Collected data:
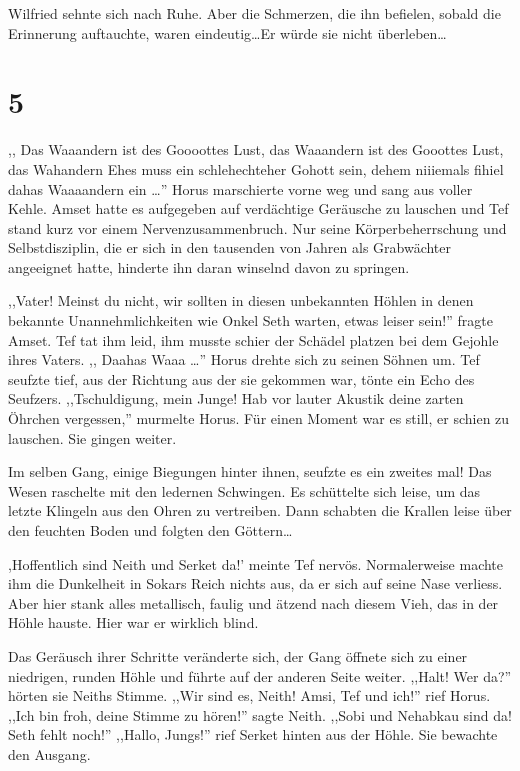 \documentclass[11pt,titlepage,a5paper]{book}
\begin{document}
Wilfried sehnte sich nach Ruhe. Aber die Schmerzen, die ihn befielen, sobald die Erinnerung auftauchte, waren eindeutig\dots Er würde sie nicht überleben\dots

\section*{5}

,, \eighthnote \twonotes{} Das Waaandern ist des Goooottes  Lust,  \eighthnote \twonotes{} das Waaandern ist des Gooottes Lust, das Wahandern \eighthnote \twonotes{} Ehes muss ein schlehechteher Gohott sein, \eighthnote \twonotes{} dehem niiiemals fihiel dahas Waaaandern ein\eighthnote \twonotes{} \dots '' Horus marschierte vorne weg und sang aus voller Kehle. Amset hatte es aufgegeben auf verdächtige Geräusche zu lauschen und Tef stand kurz vor einem Nervenzusammenbruch. Nur seine Körperbeherrschung und Selbstdisziplin, die er sich in den tausenden von Jahren als Grabwächter angeeignet hatte, hinderte ihn daran winselnd davon zu springen.

,,Vater! Meinst du nicht, wir sollten in diesen unbekannten Höhlen in denen bekannte Unannehmlichkeiten wie Onkel Seth warten, etwas leiser sein!'' fragte Amset. Tef tat ihm leid, ihm musste schier der Schädel platzen bei dem Gejohle ihres Vaters. ,, \eighthnote \twonotes{} Daahas Waaa\eighthnote \twonotes{} \dots '' Horus drehte sich zu seinen Söhnen um. Tef seufzte tief, aus der Richtung aus der sie gekommen war, tönte ein Echo des Seufzers. ,,Tschuldigung, mein Junge! Hab vor lauter Akustik deine zarten Öhrchen vergessen,'' murmelte Horus. Für einen Moment war es still, er schien zu lauschen. Sie gingen weiter.

Im selben Gang, einige Biegungen hinter ihnen, seufzte es ein zweites mal! Das Wesen raschelte mit den ledernen Schwingen. Es schüttelte sich leise, um das letzte Klingeln aus den Ohren zu vertreiben. Dann schabten die Krallen leise über den feuchten Boden und folgten den Göttern\dots 

,Hoffentlich sind Neith und Serket da!' meinte Tef nervös. Normalerweise machte ihm die Dunkelheit in Sokars Reich nichts aus, da er sich auf seine Nase verliess. Aber hier stank alles metallisch, faulig und ätzend nach diesem Vieh, das in der Höhle hauste. Hier war er wirklich blind.

Das Geräusch ihrer Schritte veränderte sich, der Gang öffnete sich zu einer niedrigen, runden Höhle und führte auf der anderen Seite weiter. ,,Halt! Wer da?'' hörten sie Neiths Stimme. ,,Wir sind es, Neith! Amsi, Tef und ich!'' rief Horus. ,,Ich bin froh, deine Stimme zu hören!'' sagte Neith. ,,Sobi und Nehabkau sind da! Seth fehlt noch!'' ,,Hallo, Jungs!'' rief Serket hinten aus der Höhle. Sie bewachte den Ausgang.
\end{document}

Work instruction:
Copy all lines from the data that hold the word "Neith".

Answer section:
,Hoffentlich sind Neith und Serket da!' meinte Tef nervös. Normalerweise machte ihm die Dunkelheit in Sokars Reich nichts aus, da er sich auf seine Nase verliess. Aber hier stank alles metallisch, faulig und ätzend nach diesem Vieh, das in der Höhle hauste. Hier war er wirklich blind.
Das Geräusch ihrer Schritte veränderte sich, der Gang öffnete sich zu einer niedrigen, runden Höhle und führte auf der anderen Seite weiter. ,,Halt! Wer da?'' hörten sie Neiths Stimme. ,,Wir sind es, Neith! Amsi, Tef und ich!'' rief Horus. ,,Ich bin froh, deine Stimme zu hören!'' sagte Neith. ,,Sobi und Nehabkau sind da! Seth fehlt noch!'' ,,Hallo, Jungs!'' rief Serket hinten aus der Höhle. Sie bewachte den Ausgang.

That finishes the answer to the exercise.